20 September 2011

From Dirges to Anthems - Castles


Greetings Dear Reader,

Castles tall, I built them all
But I dream that I'm trapped in the basement – Dan Fogelberg

One of the things that is always a factor during the times I struggle with who I am is pride.  I think about the things I have done and somehow believe it is I that am owed.  This is always wrong.  These lines from the song used to be what I clung onto in order to feel that I was owed something by those around me. 

In transitioning this song I instead see this as a reminder that I have built nothing.  Anything I have and anything I am is a gift from God.  Anything I think I have built is because of God’s provision.  If all that I have is God’s and achieved through his will and grace then nothing can be taken from me.  It does not matter what I think I am owed or who I wish would acknowledge me.  What matters is that seek solace in Christ. 
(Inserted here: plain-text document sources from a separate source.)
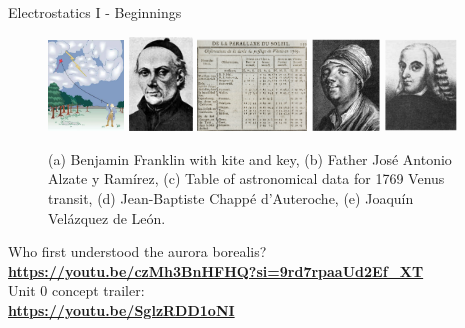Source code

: \documentclass{beamer}
\begin{document}
\begin{frame}{Electrostatics I - Beginnings}
\small
\begin{figure}
\centering
\includegraphics[width=0.18\textwidth]{figures/franklin.png}
\includegraphics[width=0.15\textwidth]{figures/alzate_ramirez.jpg}
\includegraphics[width=0.26\textwidth]{figures/1769_transit.png}
\includegraphics[width=0.16\textwidth]{figures/Abbot_dAuteroche.png}
\includegraphics[width=0.17\textwidth]{figures/joaquin_v_d_Leon.png}
\caption{\label{fig:franklin} (a) Benjamin Franklin with kite and key, (b) Father Jos\'{e} Antonio Alzate y Ram\'{i}rez, (c) Table of astronomical data for 1769 Venus transit, (d) Jean-Baptiste Chapp\'{e} d'Auteroche, (e) Joaqu\'{i}n Vel\'{a}zquez de Le\'{o}n.}
\end{figure}
Who first understood the aurora borealis?
\textbf{\alert{\url{https://youtu.be/czMh3BnHFHQ?si=9rd7rpaaUd2Ef_XT}}} \\ \vspace{0.5cm}
Unit 0 concept trailer: \\
\textbf{\alert{\url{https://youtu.be/SglzRDD1oNI}}}
\end{frame}
\end{document}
The feelings I have may be genuine but I must consider the source of those feelings.  If they are generated by the thought that I wish someone to act in a certain way toward me then I am unjustly placing expectations on them.  I have no right to do this, even if the expectation is just and right.  If I depend on anything but Christ for my sustenance emotional or otherwise I am imposing my needs on others.

No matter what I have built or how I feel about the result of that building, it is not my place to place any expectation on others.  We do this to try and manufacture the feelings we need or to exact a measure of control over others.  We do this to get needs met that are not truly met when we force the issue.  No matter what I build or where I am in the building of it, Christ is there and that is all that matters.

Wishing you joy in the journey,

Aramis Thorn                              
Mat 13:52 So Jesus said to them, "That is why every writer who has become a disciple of Christ’s rule of the universe is like a home owner. He liberally hands out new and old things from his great treasure store."